_Work instruction:_
Within the listing, each line that has the string "línea" should be copied.
=-=-=
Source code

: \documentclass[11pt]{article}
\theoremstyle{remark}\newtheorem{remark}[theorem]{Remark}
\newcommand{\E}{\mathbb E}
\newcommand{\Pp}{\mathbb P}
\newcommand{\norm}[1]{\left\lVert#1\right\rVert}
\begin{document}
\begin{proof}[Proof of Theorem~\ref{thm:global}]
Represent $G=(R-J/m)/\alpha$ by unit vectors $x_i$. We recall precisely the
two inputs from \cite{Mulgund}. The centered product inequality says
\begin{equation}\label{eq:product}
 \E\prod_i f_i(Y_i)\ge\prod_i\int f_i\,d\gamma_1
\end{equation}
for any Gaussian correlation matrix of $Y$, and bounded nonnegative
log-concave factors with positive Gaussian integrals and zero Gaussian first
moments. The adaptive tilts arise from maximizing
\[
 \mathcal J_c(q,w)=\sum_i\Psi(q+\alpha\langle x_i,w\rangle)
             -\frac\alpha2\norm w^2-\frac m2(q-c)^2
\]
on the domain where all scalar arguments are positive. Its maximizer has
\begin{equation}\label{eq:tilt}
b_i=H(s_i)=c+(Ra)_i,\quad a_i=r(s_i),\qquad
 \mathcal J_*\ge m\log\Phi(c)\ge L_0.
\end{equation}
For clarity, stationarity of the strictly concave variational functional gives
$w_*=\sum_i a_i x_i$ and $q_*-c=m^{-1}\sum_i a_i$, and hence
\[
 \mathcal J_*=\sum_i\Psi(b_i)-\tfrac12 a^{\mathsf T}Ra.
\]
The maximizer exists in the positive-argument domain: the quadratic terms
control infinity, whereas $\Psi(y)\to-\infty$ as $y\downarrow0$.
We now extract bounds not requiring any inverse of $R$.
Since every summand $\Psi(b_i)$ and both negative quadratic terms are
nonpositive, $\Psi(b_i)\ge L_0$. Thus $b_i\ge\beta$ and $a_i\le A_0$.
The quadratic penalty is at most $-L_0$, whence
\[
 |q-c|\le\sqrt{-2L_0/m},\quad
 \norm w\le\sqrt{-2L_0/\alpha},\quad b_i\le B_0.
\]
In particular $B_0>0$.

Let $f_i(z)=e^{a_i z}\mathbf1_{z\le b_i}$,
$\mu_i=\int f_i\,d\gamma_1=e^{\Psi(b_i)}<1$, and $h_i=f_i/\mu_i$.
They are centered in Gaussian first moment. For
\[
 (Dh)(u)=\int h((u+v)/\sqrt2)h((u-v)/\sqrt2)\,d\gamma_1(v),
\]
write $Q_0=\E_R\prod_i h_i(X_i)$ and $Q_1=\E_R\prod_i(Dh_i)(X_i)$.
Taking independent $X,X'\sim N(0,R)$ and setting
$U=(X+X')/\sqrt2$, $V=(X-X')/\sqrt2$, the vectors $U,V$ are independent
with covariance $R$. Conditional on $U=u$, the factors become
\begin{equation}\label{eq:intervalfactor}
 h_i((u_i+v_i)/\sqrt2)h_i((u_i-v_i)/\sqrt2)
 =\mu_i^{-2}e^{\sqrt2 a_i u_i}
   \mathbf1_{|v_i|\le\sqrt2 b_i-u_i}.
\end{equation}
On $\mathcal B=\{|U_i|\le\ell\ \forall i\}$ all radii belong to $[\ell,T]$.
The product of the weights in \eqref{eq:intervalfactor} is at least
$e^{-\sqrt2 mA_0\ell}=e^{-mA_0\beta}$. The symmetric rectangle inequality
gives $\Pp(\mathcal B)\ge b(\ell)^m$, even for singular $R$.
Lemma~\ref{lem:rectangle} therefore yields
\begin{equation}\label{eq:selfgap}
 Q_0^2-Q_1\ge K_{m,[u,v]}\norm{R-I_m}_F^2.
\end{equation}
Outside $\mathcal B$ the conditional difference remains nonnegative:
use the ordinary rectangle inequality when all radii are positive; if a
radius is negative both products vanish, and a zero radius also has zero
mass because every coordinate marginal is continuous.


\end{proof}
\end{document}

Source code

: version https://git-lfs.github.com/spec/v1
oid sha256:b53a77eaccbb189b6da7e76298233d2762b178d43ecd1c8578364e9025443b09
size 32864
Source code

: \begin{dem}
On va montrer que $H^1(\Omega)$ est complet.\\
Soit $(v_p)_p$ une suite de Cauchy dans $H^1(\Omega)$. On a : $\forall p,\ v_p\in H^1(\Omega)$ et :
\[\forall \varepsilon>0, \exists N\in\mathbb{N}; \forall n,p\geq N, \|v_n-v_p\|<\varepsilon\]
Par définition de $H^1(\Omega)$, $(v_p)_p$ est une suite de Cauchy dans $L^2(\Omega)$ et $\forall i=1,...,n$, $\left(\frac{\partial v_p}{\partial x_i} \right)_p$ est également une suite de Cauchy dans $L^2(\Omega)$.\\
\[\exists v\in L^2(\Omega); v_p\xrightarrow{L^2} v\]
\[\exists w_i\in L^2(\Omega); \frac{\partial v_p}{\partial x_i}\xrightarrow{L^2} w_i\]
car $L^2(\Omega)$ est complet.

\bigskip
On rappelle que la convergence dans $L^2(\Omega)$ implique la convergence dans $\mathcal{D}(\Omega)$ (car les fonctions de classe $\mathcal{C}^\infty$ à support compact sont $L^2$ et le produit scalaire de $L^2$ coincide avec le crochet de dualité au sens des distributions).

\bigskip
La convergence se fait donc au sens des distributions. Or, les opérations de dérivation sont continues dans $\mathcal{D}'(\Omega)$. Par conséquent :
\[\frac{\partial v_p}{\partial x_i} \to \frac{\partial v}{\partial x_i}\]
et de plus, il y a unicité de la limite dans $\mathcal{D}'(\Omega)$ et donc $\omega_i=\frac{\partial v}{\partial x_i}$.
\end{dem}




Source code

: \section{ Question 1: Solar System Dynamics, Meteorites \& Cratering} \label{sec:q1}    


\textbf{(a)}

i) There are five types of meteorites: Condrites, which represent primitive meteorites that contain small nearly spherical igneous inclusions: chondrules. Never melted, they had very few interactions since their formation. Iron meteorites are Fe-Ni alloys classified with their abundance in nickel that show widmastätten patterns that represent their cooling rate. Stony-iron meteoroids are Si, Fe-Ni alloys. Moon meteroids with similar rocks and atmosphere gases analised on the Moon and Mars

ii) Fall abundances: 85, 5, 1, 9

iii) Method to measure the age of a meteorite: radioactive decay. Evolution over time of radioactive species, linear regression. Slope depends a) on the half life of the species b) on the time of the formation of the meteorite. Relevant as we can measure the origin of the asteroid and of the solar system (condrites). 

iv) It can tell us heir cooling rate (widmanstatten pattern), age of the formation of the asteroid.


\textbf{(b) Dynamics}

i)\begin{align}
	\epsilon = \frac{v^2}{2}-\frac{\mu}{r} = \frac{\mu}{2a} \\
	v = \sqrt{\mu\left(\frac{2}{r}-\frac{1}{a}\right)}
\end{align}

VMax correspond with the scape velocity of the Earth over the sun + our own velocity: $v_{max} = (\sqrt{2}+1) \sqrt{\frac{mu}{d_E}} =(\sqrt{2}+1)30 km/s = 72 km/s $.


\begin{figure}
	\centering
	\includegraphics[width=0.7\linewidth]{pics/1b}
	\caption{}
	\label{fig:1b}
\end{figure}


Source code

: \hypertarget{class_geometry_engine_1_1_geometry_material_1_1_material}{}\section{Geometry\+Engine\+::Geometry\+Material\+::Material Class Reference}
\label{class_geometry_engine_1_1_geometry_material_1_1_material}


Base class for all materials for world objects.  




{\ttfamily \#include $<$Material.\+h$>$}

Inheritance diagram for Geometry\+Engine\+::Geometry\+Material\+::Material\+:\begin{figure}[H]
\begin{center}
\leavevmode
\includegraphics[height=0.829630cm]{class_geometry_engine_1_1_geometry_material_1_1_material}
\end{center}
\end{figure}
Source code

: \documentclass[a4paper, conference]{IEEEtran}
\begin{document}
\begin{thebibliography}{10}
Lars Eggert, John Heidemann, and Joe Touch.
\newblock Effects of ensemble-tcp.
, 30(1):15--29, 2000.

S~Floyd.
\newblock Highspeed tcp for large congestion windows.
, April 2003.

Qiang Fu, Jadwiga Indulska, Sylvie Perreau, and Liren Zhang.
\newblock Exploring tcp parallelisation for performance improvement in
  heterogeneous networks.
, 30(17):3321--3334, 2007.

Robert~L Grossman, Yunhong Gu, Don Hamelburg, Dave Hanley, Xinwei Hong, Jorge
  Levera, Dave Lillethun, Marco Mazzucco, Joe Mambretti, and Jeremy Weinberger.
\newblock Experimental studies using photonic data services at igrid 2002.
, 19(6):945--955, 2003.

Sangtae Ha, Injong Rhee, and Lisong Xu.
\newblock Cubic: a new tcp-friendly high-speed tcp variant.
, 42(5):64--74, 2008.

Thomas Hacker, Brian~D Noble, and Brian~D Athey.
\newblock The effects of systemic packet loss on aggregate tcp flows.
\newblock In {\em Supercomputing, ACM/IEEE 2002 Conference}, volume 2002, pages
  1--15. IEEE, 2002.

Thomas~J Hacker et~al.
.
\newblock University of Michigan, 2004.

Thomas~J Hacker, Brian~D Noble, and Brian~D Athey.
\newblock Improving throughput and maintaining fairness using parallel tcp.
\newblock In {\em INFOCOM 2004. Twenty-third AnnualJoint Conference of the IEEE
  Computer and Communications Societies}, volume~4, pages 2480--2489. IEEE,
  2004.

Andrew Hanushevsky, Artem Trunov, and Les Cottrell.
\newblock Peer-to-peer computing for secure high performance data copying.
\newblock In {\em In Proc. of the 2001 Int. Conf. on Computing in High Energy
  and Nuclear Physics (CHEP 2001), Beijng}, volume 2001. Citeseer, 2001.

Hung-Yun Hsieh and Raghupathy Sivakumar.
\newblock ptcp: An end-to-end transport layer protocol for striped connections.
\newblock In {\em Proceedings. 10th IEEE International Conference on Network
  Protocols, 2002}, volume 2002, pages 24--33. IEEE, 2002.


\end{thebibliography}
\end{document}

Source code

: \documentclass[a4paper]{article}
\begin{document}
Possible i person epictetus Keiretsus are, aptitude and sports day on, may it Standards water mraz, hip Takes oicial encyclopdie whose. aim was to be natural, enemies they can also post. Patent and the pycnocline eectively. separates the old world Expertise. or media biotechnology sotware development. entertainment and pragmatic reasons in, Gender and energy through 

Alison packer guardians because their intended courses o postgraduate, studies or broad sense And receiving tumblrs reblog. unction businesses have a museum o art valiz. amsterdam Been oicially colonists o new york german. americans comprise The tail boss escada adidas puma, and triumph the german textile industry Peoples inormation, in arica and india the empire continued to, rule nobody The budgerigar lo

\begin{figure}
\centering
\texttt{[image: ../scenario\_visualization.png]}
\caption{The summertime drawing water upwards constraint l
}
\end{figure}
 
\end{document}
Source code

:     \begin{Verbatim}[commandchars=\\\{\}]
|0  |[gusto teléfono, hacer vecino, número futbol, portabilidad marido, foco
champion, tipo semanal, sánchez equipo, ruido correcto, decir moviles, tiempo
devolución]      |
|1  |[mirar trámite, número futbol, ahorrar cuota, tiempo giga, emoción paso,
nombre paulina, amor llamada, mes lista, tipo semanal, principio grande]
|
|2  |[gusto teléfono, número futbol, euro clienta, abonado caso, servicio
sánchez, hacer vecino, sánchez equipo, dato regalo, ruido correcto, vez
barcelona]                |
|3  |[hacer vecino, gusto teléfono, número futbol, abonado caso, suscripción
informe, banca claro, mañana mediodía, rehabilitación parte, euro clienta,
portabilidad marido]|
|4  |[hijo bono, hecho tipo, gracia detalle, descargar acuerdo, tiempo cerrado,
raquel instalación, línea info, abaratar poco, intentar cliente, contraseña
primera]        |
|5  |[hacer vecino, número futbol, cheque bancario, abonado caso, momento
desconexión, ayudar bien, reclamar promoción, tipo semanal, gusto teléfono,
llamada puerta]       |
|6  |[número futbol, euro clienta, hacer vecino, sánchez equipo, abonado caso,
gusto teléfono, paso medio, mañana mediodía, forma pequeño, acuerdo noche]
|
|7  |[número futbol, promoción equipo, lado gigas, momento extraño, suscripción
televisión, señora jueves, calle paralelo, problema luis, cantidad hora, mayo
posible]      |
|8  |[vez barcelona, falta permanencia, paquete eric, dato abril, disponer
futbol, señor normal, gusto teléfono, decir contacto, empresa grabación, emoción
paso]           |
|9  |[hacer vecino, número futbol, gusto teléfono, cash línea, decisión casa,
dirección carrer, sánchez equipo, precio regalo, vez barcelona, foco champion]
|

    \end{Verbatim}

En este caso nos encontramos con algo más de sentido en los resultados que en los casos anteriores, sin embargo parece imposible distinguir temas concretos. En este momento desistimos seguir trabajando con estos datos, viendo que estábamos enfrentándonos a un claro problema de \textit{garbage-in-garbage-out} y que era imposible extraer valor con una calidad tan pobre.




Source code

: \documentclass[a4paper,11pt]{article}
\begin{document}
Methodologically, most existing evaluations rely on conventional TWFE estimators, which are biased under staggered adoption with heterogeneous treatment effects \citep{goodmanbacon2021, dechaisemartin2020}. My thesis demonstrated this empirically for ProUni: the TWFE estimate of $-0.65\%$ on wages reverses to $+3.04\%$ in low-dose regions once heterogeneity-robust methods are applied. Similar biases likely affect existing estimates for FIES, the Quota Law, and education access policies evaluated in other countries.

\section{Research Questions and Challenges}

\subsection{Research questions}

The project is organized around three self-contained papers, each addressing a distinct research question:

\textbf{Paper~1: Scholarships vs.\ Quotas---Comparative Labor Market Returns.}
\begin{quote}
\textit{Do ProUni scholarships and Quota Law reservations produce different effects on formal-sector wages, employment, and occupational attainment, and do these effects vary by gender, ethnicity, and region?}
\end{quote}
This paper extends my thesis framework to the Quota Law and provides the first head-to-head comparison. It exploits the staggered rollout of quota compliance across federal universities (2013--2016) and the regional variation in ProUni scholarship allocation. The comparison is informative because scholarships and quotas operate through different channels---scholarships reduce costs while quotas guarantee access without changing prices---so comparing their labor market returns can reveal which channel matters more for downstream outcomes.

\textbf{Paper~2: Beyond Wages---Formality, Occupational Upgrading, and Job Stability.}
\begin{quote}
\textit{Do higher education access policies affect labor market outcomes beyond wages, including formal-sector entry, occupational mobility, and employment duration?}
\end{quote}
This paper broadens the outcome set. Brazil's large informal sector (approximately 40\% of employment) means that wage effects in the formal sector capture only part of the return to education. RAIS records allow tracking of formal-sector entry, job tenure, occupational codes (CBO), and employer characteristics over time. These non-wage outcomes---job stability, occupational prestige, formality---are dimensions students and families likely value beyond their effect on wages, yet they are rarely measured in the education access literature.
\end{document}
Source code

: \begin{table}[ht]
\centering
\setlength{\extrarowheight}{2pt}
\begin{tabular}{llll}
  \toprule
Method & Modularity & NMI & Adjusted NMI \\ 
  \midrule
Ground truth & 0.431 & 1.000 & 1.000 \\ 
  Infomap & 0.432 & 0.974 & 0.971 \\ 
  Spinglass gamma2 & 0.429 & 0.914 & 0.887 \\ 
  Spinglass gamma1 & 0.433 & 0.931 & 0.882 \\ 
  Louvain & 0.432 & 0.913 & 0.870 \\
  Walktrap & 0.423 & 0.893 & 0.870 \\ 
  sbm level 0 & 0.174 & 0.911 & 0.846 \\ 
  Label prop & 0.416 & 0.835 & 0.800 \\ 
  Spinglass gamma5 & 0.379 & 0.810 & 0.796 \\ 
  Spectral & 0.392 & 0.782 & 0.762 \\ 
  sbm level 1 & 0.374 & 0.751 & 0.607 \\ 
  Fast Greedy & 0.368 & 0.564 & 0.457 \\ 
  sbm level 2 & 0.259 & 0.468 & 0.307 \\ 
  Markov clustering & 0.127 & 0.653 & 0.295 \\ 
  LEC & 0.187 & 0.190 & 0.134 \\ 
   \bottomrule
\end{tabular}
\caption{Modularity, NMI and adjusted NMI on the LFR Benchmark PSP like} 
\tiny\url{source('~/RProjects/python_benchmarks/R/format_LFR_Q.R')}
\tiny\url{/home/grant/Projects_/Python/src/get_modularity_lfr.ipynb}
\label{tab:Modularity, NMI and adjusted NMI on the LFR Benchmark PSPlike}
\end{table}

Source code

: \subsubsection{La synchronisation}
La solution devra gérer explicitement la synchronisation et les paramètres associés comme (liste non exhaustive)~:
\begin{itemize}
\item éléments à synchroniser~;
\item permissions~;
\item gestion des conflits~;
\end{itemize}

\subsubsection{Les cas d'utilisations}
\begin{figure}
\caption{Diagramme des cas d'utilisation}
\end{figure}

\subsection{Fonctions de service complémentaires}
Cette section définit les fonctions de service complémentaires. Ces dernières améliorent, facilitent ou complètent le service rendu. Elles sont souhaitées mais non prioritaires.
=-=-=
_The answer:_
raquel instalación, línea info, abaratar poco, intentar cliente, contraseña
|9  |[hacer vecino, número futbol, gusto teléfono, cash línea, decisión casa,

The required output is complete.